(Stored data)
________________________

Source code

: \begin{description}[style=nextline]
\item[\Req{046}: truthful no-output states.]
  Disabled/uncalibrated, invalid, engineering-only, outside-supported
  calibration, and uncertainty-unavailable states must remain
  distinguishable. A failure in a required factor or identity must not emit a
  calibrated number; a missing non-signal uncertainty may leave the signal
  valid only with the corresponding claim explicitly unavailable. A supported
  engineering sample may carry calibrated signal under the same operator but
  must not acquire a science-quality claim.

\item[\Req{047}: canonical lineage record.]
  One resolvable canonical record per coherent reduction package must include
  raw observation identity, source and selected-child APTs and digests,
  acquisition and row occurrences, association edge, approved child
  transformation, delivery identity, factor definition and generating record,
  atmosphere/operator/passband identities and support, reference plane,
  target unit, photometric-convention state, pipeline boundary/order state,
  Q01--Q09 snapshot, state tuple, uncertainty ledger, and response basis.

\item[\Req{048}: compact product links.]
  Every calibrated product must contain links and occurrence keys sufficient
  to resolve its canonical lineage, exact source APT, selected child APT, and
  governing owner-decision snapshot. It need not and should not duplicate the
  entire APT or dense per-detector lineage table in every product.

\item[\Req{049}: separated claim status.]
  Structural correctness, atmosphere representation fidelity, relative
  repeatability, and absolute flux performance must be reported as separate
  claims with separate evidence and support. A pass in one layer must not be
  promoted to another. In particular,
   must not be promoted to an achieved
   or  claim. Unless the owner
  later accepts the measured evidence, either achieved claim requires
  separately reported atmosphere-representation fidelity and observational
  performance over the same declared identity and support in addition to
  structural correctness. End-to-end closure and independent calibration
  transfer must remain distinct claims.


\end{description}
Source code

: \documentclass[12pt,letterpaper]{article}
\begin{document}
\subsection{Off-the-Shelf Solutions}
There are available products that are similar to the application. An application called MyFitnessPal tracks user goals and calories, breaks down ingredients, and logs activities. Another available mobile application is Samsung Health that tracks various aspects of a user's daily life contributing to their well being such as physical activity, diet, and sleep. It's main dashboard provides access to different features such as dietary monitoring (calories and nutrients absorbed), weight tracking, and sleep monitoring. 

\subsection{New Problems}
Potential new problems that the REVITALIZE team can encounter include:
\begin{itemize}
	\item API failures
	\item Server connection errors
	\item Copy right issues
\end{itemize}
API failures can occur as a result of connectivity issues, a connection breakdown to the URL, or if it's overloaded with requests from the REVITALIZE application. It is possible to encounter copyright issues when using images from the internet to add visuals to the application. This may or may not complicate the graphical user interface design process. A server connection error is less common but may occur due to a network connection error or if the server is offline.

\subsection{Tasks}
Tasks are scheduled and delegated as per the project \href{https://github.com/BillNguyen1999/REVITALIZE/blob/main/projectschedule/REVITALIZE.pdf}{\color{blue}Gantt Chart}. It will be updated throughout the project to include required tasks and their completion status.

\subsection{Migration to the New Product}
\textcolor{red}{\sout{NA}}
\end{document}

________________________

> [HOW TO COMPLETE THIS TASK] Reproduce every entry above without a single alteration.

> [ANSWER TO THIS TASK]
Source code

: \begin{description}[style=nextline]
\item[\Req{046}: truthful no-output states.]
  Disabled/uncalibrated, invalid, engineering-only, outside-supported
  calibration, and uncertainty-unavailable states must remain
  distinguishable. A failure in a required factor or identity must not emit a
  calibrated number; a missing non-signal uncertainty may leave the signal
  valid only with the corresponding claim explicitly unavailable. A supported
  engineering sample may carry calibrated signal under the same operator but
  must not acquire a science-quality claim.

\item[\Req{047}: canonical lineage record.]
  One resolvable canonical record per coherent reduction package must include
  raw observation identity, source and selected-child APTs and digests,
  acquisition and row occurrences, association edge, approved child
  transformation, delivery identity, factor definition and generating record,
  atmosphere/operator/passband identities and support, reference plane,
  target unit, photometric-convention state, pipeline boundary/order state,
  Q01--Q09 snapshot, state tuple, uncertainty ledger, and response basis.

\item[\Req{048}: compact product links.]
  Every calibrated product must contain links and occurrence keys sufficient
  to resolve its canonical lineage, exact source APT, selected child APT, and
  governing owner-decision snapshot. It need not and should not duplicate the
  entire APT or dense per-detector lineage table in every product.

\item[\Req{049}: separated claim status.]
  Structural correctness, atmosphere representation fidelity, relative
  repeatability, and absolute flux performance must be reported as separate
  claims with separate evidence and support. A pass in one layer must not be
  promoted to another. In particular,
   must not be promoted to an achieved
   or  claim. Unless the owner
  later accepts the measured evidence, either achieved claim requires
  separately reported atmosphere-representation fidelity and observational
  performance over the same declared identity and support in addition to
  structural correctness. End-to-end closure and independent calibration
  transfer must remain distinct claims.


\end{description}
Source code

: \documentclass[12pt,letterpaper]{article}
\begin{document}
\subsection{Off-the-Shelf Solutions}
There are available products that are similar to the application. An application called MyFitnessPal tracks user goals and calories, breaks down ingredients, and logs activities. Another available mobile application is Samsung Health that tracks various aspects of a user's daily life contributing to their well being such as physical activity, diet, and sleep. It's main dashboard provides access to different features such as dietary monitoring (calories and nutrients absorbed), weight tracking, and sleep monitoring. 

\subsection{New Problems}
Potential new problems that the REVITALIZE team can encounter include:
\begin{itemize}
	\item API failures
	\item Server connection errors
	\item Copy right issues
\end{itemize}
API failures can occur as a result of connectivity issues, a connection breakdown to the URL, or if it's overloaded with requests from the REVITALIZE application. It is possible to encounter copyright issues when using images from the internet to add visuals to the application. This may or may not complicate the graphical user interface design process. A server connection error is less common but may occur due to a network connection error or if the server is offline.

\subsection{Tasks}
Tasks are scheduled and delegated as per the project \href{https://github.com/BillNguyen1999/REVITALIZE/blob/main/projectschedule/REVITALIZE.pdf}{\color{blue}Gantt Chart}. It will be updated throughout the project to include required tasks and their completion status.

\subsection{Migration to the New Product}
\textcolor{red}{\sout{NA}}
\end{document}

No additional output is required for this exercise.